Nas últimas 24 horas, o Brasil teve 5.789 novos casos e 480 mortes por coronavírus. A Índia registrou 1.897 novos casos e 73 óbitos por covid-19. O número de pacientes recuperados é de 32,5 mil no Brasil e 7,5 mil na Índia.

Perspectivas

A quarentena na Índia, que começou no dia 24 de março, está prevista até 3 de maio. Porém, há expectativa de que as políticas de isolamento sejam estendidas por mais duas semanas em cinco estados, incluindo as regiões de Nova Delhi e Mumbai, cidades mais populosas do país.

Por enquanto, as ruas seguem vazias em todo a Índia. Só se a admite circulação de trabalhadores de serviços essenciais e de quem sai de casa para comprar comida ou medicamentos. Mesmo nesses casos, há relatos de violência e repressão policial contra cidadãos que teriam "rompido a quarentena", especialmente no interior do país.

Os estados mais afetados são Delhi, Maharashtra, Madhya Pradesh, Gujarat e Uttar Pradesh, no centro, na costa oeste e no norte do país.

O principal desafio, segundo analistas, será o custo social e econômico da paralisação. O primeiro-ministro Narendra Modi anunciou dois pacotes de auxílio totalizando o equivalente o R$ 123 bilhões. Mesmo assim, pesquisas apontam dezenas de mortes causadas pelo abandono do Estado aos trabalhadores migrantes e às famílias vulneráveis durante a pandemia.

A Índia tem 800 milhões de pessoas em situação de pobreza e quase 90% da força de trabalho atua na informalidade, sem nenhum tipo de seguridade social. Cerca de 600 milhões de indianos têm escassez de água e 194 milhões estavam subnutridos antes mesmo do início das paralisações.

Alerta

O governo indiano investe menos de 1,3% de seu Produto Interno Bruto (PIB) em saúde. Há um mês, o país era visto como um “terreno fértil” para o vírus, devido a suas mazelas históricas e perfil demográfico — falta de saneamento básico e alta densidade populacional nas periferias das grandes cidades, por exemplo.

Em entrevista ao Brasil de Fato, o médico indiano Mradul Kumar Daga ressaltou que, enquanto a ciência busca compreender as origens e o comportamento do novo coronavírus, não há medida mais eficaz que o isolamento social.

“Não tenho dúvidas de que o vírus estará por aí. Ele vai continuar circulando por um bom tempo”, disse. “Foi assim com a gripe suína de 2009, que vai e vem. Talvez a saída seja alternar os períodos de isolamento, com as informações que temos hoje. Mas não há razão para pânico, porque a severidade e os números caem ao longo dos anos. Então, a covid-19 seguirá conosco, mas será menos letal com o passar do tempo”.
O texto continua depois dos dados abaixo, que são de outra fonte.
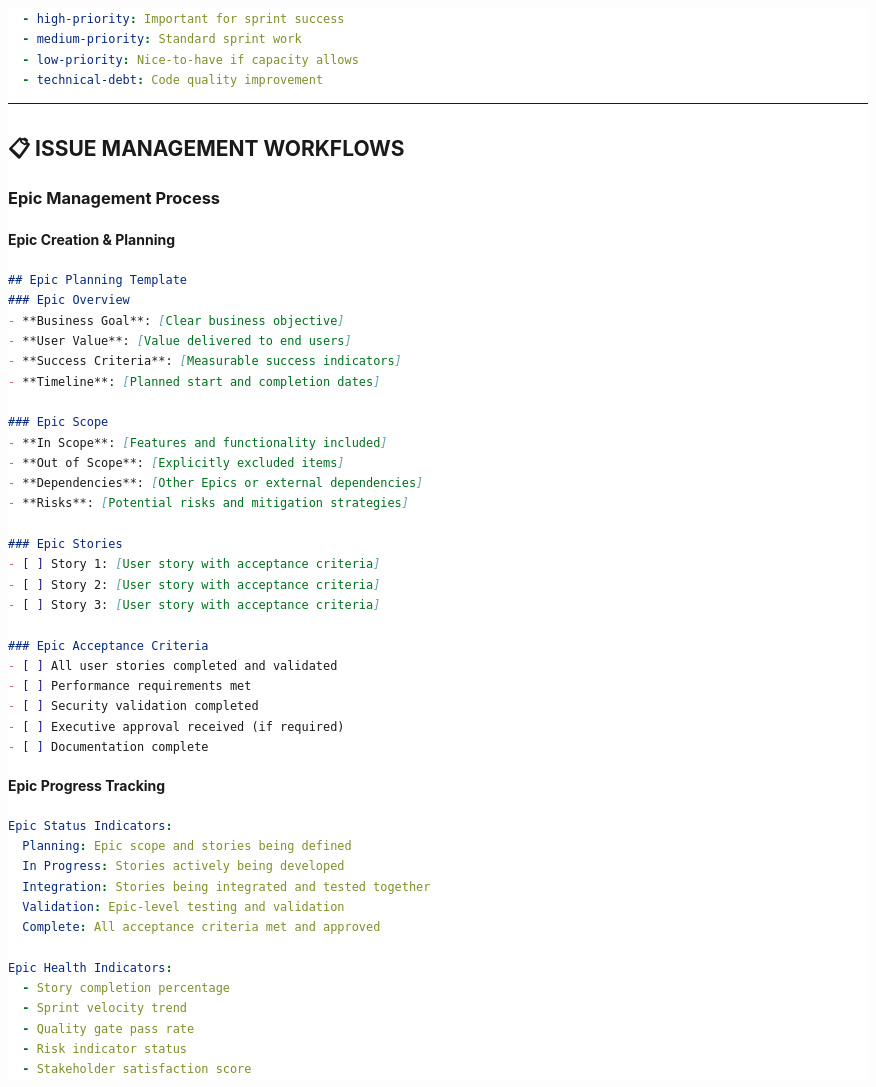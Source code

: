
 ```yaml
  - high-priority: Important for sprint success
  - medium-priority: Standard sprint work
  - low-priority: Nice-to-have if capacity allows
  - technical-debt: Code quality improvement
```

---

## 📋 **ISSUE MANAGEMENT WORKFLOWS**

### **Epic Management Process**

#### **Epic Creation & Planning**
```markdown
## Epic Planning Template
### Epic Overview
- **Business Goal**: [Clear business objective]
- **User Value**: [Value delivered to end users]
- **Success Criteria**: [Measurable success indicators]
- **Timeline**: [Planned start and completion dates]

### Epic Scope
- **In Scope**: [Features and functionality included]
- **Out of Scope**: [Explicitly excluded items]
- **Dependencies**: [Other Epics or external dependencies]
- **Risks**: [Potential risks and mitigation strategies]

### Epic Stories
- [ ] Story 1: [User story with acceptance criteria]
- [ ] Story 2: [User story with acceptance criteria]
- [ ] Story 3: [User story with acceptance criteria]

### Epic Acceptance Criteria
- [ ] All user stories completed and validated
- [ ] Performance requirements met
- [ ] Security validation completed
- [ ] Executive approval received (if required)
- [ ] Documentation complete
```

#### **Epic Progress Tracking**
```yaml
Epic Status Indicators:
  Planning: Epic scope and stories being defined
  In Progress: Stories actively being developed
  Integration: Stories being integrated and tested together
  Validation: Epic-level testing and validation
  Complete: All acceptance criteria met and approved
  
Epic Health Indicators:
  - Story completion percentage
  - Sprint velocity trend
  - Quality gate pass rate
  - Risk indicator status
  - Stakeholder satisfaction score
```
Sobre os méritos da Índia na contenção da pandemia até o momento, o médico indiano cita o exemplo do estado de Kerala, na região sul, que realizou testes massivos e adotou quarentenas de 28 dias — o dobro do recomendado pela OMS.

O setor privado concentra 72% dos hospitais e 60% dos leitos hospitalares na Índia. O governo central cogita transformar parte das instituições privadas em unidades de atendimento exclusivo a pacientes de coronavírus, para aliviar a sobrecarga do setor público após a quarentena. O Ministério da Saúde não divulgou o valor estimado do investimento nem quais hospitais estariam na mira do Estado.

Sem políticas de isolamento social, o sistema público indiano — menos abrangente que o Sistema Único de Saúde (SUS) — não seria capaz de absorver o aumento do número de pacientes durante a pandemia. Hoje, nenhuma cidade indiana registra falta de leitos de UTI para tratamento da covid-19, ao contrário do que ocorre em capitais brasileiras como Manaus, Belém, Fortaleza e Rio de Janeiro.

Jair Bolsonaro (sem partido) é um dos quatro chefes de Estado que se omitiu ou se posicionou contra medidas de isolamento social para conter o vírus. Completam a lista Daniel Ortega, presidente da Nicarágua, Aleksandr Lukashenko, da Bielorrússia, e Emomali Rakhmov, do Tajiquistão.